Tuesday, February 4, 2014

Living a Tag Line.....In Jefferson, GA

   Traveling yesterday, we took a couple of side trips to catch two more Georgia courthouses. The first one was in Carnesville, the county seat of Franklin County, so named for Ben Franklin of Founding Fathers fame.




   A little farther down I-85 toward Atlanta, we stopped at Jefferson, the county seat of Jackson County, whose courthouse was being renovated.



   We had taken a fairly convoluted route to get into Jefferson, so we stopped at a garage to ask directions back to the interstate. After getting some, and moving on out of town, we came to a spot that I recognized. It was a road coming into us from the north, a road that was the one we had used to get into town in the first place.

   But the directions we had did not include a turn there, so I drove on and then decided I had better ask again, just to make sure. Stopping at the first place I saw, a tire store, I pulled in. Heading for the front door, I heard a voice from my right, "Can I help you?".

   This was probably the manager of the facility, and I told him my dilemma. "No problem, just keep on the road you were on, going west, till you get to a stop sign, turn right and you will cross the freeway in about a mile."

   After thanking him, and returning to the car, my wife said that I should get a towel and some water and clean some smeared dirt from my windshield.

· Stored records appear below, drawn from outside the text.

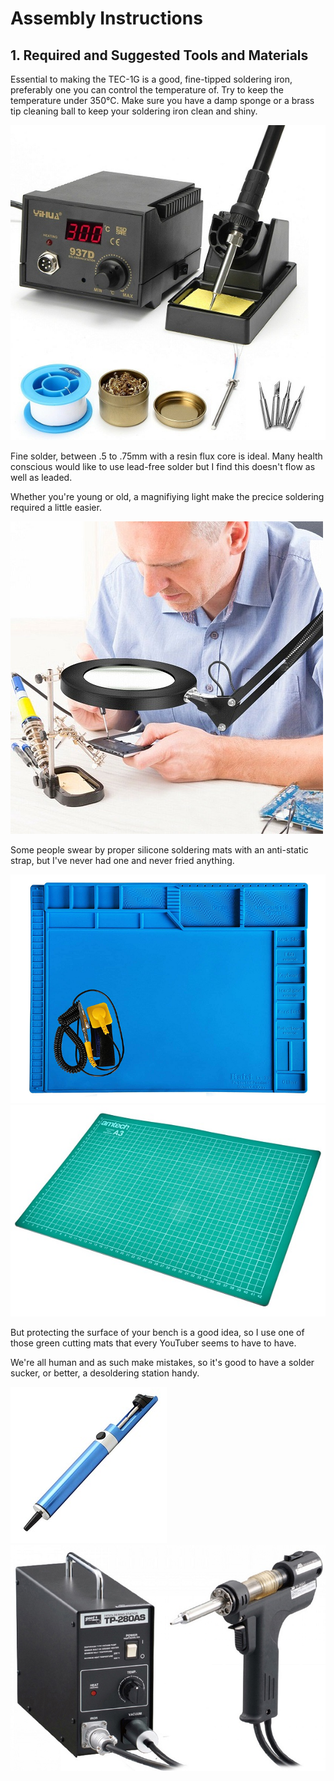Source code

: # Assembly Instructions

## 1. Required and Suggested Tools and Materials
Essential to making the TEC-1G is a good, fine-tipped soldering iron, preferably one you can control the temperature of. Try to keep the temperature under 350°C.
Make sure you have a damp sponge or a brass tip cleaning ball to keep your soldering iron clean and shiny.

![Soldering Station](./pictures/soldering_station.jpg)

Fine solder, between .5 to .75mm with a resin flux core is ideal. Many health conscious would like to use lead-free solder but I find this doesn't flow as well as leaded.

Whether you're young or old, a magnifiying light make the precice soldering required a little easier.

![Magnifying Light](./pictures/magnifying_light.jpg)

Some people swear by proper silicone soldering mats with an anti-static strap, but I've never had one and never fried anything. 

![Soldering_Pad](./pictures/soldering_pad.png) ![Cutting Mat](./pictures/cutting_mat.jpg)

But protecting the surface of your bench is a good idea, so I use one of those green cutting mats that every YouTuber seems to have to have.

We're all human and as such make mistakes, so it's good to have a solder sucker, or better, a desoldering station handy.

![Solder Sucker](./pictures/solder_sucker.jpg) ![De-Soldering Station](./pictures/desoldering_station.jpg)
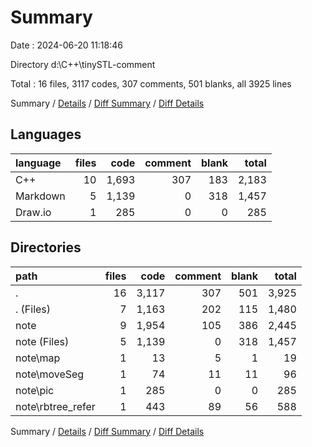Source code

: # Summary

Date : 2024-06-20 11:18:46

Directory d:\\C++\\tinySTL-comment

Total : 16 files,  3117 codes, 307 comments, 501 blanks, all 3925 lines

Summary / [Details](details.md) / [Diff Summary](diff.md) / [Diff Details](diff-details.md)

## Languages
| language | files | code | comment | blank | total |
| :--- | ---: | ---: | ---: | ---: | ---: |
| C++ | 10 | 1,693 | 307 | 183 | 2,183 |
| Markdown | 5 | 1,139 | 0 | 318 | 1,457 |
| Draw.io | 1 | 285 | 0 | 0 | 285 |

## Directories
| path | files | code | comment | blank | total |
| :--- | ---: | ---: | ---: | ---: | ---: |
| . | 16 | 3,117 | 307 | 501 | 3,925 |
| . (Files) | 7 | 1,163 | 202 | 115 | 1,480 |
| note | 9 | 1,954 | 105 | 386 | 2,445 |
| note (Files) | 5 | 1,139 | 0 | 318 | 1,457 |
| note\\map | 1 | 13 | 5 | 1 | 19 |
| note\\moveSeg | 1 | 74 | 11 | 11 | 96 |
| note\\pic | 1 | 285 | 0 | 0 | 285 |
| note\\rbtree_refer | 1 | 443 | 89 | 56 | 588 |

Summary / [Details](details.md) / [Diff Summary](diff.md) / [Diff Details](diff-details.md)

Good idea because we would be looking straight into the sun as we traveled on west.

   Again, "no problem". "Marvin", he called out, and another man appeared with water, a squeegee, and a towel. As he cleaned, he asked about the streaks on the glass. I told him that I had let the road film dry on there and, when I tried to use my wipers, it just smeared.

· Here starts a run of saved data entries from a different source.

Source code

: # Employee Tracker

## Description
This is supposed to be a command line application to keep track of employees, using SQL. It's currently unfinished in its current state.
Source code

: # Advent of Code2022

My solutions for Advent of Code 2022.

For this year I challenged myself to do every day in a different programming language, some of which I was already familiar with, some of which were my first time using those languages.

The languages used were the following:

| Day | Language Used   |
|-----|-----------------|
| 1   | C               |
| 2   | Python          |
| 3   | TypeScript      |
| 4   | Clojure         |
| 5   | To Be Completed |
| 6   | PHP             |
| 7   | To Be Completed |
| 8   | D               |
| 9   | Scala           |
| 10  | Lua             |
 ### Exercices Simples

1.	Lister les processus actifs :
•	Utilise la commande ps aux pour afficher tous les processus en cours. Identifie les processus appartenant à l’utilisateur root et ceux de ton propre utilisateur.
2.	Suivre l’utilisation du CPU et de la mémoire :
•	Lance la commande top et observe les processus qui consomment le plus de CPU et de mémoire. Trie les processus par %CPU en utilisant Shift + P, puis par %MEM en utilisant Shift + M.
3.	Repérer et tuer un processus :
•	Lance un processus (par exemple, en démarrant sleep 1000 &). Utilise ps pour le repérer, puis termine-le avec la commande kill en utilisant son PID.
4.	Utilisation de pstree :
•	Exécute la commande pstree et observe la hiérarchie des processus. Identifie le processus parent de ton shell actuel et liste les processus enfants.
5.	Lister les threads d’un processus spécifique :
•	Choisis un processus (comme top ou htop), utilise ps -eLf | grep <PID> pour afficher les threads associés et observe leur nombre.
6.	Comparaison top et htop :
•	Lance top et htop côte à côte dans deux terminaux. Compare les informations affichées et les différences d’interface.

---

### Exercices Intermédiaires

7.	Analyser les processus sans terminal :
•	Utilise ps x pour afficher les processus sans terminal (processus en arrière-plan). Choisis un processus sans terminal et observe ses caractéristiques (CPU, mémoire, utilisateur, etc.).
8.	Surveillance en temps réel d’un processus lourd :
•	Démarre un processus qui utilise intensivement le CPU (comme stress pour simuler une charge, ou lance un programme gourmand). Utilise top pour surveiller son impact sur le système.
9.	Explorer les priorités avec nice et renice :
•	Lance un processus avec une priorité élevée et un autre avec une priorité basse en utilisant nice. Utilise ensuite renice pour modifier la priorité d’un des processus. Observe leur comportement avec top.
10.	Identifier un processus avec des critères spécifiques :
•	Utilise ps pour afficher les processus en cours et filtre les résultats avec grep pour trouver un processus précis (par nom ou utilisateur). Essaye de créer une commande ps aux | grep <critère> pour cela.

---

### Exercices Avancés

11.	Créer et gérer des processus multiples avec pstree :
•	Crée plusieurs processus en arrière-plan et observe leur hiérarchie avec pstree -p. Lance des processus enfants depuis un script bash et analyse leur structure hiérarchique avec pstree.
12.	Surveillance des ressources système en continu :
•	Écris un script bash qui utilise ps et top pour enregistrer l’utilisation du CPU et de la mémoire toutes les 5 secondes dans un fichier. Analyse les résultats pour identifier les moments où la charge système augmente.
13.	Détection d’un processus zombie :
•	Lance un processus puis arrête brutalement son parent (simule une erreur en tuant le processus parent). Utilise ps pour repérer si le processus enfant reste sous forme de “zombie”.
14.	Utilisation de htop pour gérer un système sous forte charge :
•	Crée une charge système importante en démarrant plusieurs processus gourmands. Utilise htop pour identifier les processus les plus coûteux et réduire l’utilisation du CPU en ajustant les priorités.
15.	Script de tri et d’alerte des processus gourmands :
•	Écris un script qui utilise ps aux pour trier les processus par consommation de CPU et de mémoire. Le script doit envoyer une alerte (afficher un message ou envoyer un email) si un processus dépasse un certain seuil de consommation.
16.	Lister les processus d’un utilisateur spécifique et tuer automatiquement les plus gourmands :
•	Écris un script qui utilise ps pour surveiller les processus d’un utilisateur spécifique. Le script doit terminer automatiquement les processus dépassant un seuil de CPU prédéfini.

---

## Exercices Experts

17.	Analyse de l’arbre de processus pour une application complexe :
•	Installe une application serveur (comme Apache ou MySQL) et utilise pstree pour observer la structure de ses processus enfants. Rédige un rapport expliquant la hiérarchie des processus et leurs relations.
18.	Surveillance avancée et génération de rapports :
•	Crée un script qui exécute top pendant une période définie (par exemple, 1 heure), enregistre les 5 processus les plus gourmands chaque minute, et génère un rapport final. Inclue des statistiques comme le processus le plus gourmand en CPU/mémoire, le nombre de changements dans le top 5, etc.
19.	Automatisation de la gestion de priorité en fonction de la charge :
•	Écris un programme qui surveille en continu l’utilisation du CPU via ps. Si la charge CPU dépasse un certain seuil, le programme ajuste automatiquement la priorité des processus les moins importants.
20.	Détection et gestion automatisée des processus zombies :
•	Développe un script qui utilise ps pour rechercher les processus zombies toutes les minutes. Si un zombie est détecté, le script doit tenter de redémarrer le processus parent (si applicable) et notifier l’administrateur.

   "Maybe you are just low on fluid in your car", he said as he moved back into the tire bay. Returning to the car with a bottle of blue fluid, he opened the reservoir cap, poured and filled it up. "Now you should be good to go", he said as he closed the hood.

   As I thought all about these scenarios this morning, I realized that the picture I should have taken was that of the tire people that he helped so much. But, alas, that photo is only in my mind, and not there for long I fear.

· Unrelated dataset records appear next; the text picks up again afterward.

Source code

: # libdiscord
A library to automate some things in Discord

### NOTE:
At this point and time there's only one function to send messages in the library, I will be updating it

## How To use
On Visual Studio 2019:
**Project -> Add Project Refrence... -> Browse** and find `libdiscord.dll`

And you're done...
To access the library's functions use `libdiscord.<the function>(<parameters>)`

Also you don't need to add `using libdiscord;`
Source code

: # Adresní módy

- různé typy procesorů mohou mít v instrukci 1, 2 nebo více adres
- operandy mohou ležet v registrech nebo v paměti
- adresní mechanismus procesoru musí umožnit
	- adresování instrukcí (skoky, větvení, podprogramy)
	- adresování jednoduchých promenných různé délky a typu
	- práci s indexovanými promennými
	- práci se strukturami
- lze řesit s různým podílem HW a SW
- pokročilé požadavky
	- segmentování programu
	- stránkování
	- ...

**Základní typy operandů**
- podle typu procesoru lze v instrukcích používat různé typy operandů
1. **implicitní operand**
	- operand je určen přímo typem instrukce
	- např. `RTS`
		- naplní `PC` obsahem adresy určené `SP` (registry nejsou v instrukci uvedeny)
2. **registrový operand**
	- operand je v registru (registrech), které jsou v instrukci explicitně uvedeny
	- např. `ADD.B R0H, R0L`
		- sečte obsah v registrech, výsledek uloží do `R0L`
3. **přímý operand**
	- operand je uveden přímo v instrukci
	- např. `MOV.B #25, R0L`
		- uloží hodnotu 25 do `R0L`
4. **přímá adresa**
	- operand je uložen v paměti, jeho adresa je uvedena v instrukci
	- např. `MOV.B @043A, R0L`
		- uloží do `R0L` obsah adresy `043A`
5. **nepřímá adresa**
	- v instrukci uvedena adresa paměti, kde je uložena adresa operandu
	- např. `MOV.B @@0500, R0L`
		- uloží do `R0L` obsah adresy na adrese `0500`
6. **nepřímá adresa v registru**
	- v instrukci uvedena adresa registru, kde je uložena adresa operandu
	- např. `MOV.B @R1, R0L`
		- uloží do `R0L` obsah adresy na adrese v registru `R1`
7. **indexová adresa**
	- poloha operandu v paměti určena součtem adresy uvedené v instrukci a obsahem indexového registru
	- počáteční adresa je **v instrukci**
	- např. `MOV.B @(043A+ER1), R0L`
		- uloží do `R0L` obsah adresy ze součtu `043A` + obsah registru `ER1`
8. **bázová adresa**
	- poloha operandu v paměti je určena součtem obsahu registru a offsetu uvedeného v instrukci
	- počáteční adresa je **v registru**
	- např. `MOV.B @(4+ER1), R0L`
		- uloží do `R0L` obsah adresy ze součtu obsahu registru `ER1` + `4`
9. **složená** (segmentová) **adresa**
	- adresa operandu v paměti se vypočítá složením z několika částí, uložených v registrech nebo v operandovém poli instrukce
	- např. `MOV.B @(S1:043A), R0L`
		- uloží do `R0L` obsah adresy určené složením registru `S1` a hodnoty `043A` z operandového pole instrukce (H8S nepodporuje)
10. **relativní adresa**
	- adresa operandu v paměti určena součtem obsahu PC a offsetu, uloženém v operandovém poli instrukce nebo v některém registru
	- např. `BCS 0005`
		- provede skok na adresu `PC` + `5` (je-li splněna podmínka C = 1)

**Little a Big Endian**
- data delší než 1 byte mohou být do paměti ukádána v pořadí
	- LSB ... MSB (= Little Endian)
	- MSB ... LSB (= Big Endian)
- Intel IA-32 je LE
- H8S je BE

   So I think about that story in the Bible of Abraham sending his servant to the land of his kin to get a wife for Isaac. When the servant stops at a well there, he asks the girl who comes to the well, Rebekah, to give him a drink, and she says, "I'll do that and I will water your camels also".

   That was the attitude of the men in the tire store, and that action reminded me of the tag line that I use on my emails.

   THE SECOND MILE HAS NO TRAFFIC JAMS

   Indeed, I use that line every day, but not too often do I think about it. Maybe God is reminding me to do more than just use a pithy saying, but live it instead.

   Thanks, tire people, my mind is thick, but I finally got it.